▶ _Source texts of formatted documents_
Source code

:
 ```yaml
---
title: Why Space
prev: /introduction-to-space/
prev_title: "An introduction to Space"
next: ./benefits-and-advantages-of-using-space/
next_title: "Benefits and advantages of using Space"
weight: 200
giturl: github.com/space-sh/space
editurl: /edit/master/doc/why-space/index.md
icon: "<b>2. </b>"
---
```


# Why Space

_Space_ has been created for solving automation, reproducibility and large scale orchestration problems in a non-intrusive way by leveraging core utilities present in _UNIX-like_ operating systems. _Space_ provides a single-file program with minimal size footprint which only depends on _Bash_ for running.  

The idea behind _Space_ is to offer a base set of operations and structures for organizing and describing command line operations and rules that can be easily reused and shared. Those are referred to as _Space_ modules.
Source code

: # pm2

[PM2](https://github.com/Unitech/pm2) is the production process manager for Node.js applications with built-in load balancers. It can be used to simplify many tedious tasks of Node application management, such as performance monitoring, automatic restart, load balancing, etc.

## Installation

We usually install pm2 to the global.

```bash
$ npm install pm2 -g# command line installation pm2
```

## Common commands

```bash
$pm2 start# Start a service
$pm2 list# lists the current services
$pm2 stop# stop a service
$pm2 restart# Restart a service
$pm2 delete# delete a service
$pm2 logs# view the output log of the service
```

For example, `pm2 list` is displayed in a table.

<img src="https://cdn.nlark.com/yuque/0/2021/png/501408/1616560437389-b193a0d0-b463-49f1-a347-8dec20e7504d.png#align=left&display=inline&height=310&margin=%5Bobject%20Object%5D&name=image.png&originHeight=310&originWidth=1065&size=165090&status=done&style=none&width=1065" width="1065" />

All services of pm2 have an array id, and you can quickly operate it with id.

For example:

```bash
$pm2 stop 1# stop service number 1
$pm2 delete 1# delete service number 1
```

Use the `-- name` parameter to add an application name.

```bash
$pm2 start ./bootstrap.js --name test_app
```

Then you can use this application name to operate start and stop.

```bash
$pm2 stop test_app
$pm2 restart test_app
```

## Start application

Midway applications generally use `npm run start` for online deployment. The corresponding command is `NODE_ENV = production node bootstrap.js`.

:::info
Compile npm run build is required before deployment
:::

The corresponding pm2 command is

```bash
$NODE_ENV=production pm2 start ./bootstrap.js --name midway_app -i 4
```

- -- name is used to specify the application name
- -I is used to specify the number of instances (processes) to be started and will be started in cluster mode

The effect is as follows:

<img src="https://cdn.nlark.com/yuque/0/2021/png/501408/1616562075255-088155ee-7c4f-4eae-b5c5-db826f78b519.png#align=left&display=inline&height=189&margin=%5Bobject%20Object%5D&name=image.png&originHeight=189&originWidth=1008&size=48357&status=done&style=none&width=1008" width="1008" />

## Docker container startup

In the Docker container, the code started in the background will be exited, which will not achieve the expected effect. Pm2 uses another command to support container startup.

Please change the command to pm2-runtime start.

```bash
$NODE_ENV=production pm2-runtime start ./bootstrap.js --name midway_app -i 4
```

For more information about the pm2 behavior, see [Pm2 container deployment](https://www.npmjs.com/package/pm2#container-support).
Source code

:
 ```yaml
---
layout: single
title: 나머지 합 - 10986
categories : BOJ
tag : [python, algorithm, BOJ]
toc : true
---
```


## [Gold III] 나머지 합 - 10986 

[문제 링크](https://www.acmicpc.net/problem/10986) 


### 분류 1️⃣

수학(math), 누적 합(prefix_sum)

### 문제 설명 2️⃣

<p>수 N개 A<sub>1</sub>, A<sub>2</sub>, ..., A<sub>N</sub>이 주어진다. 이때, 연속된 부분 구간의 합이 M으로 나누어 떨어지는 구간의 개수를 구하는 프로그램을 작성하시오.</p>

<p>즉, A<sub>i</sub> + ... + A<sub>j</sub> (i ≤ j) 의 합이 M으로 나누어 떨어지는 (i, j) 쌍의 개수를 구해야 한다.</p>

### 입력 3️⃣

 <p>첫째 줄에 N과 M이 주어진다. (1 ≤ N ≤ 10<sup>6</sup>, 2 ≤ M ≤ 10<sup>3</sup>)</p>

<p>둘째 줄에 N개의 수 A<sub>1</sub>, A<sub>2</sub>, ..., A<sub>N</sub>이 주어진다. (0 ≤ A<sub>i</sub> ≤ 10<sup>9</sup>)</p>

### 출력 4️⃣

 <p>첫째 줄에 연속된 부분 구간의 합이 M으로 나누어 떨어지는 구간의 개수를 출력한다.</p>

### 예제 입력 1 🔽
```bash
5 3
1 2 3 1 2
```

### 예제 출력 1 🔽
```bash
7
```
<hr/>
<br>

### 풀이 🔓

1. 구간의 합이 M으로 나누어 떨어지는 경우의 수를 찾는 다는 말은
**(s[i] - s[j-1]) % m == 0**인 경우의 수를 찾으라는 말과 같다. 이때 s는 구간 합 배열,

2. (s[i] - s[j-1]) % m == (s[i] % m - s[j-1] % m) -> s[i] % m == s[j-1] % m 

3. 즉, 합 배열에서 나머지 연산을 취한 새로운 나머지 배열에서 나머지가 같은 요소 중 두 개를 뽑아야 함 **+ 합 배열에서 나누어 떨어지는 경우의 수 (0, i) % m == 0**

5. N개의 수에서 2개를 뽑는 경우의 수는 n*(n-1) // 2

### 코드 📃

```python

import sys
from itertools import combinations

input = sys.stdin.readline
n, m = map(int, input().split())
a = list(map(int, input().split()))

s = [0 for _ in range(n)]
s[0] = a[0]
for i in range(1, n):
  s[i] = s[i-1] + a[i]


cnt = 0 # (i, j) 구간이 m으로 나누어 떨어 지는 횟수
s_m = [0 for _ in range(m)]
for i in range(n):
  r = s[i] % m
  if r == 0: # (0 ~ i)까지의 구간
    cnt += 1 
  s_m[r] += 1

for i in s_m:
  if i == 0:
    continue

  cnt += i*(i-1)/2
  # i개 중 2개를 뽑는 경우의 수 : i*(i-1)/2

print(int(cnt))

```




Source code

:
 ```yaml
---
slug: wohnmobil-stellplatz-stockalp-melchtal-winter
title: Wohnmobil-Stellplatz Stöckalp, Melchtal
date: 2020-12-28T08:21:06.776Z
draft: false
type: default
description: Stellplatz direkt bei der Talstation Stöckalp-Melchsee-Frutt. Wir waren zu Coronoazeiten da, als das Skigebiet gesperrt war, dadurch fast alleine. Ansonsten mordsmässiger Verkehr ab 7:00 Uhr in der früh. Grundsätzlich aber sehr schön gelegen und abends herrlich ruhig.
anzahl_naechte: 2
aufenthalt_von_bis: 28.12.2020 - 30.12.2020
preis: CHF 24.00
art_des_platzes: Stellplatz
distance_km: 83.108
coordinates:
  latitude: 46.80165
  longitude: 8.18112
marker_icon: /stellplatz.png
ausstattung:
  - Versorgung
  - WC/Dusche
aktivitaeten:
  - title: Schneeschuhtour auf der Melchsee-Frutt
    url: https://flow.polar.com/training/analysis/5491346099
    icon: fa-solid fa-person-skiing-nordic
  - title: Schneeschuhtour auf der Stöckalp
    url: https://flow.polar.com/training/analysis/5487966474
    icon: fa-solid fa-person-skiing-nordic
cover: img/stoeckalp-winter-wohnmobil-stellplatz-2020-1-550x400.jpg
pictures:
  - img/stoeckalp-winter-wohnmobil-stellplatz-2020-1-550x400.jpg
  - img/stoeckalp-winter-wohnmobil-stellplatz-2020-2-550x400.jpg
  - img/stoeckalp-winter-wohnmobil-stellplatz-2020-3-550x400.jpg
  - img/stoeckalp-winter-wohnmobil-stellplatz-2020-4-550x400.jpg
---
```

▶ _About this task_
Scan the data above for the word "range". Copy every line in which it is found.

▶ _Written answer_
s = [0 for _ in range(n)]
for i in range(1, n):
s_m = [0 for _ in range(m)]
for i in range(n):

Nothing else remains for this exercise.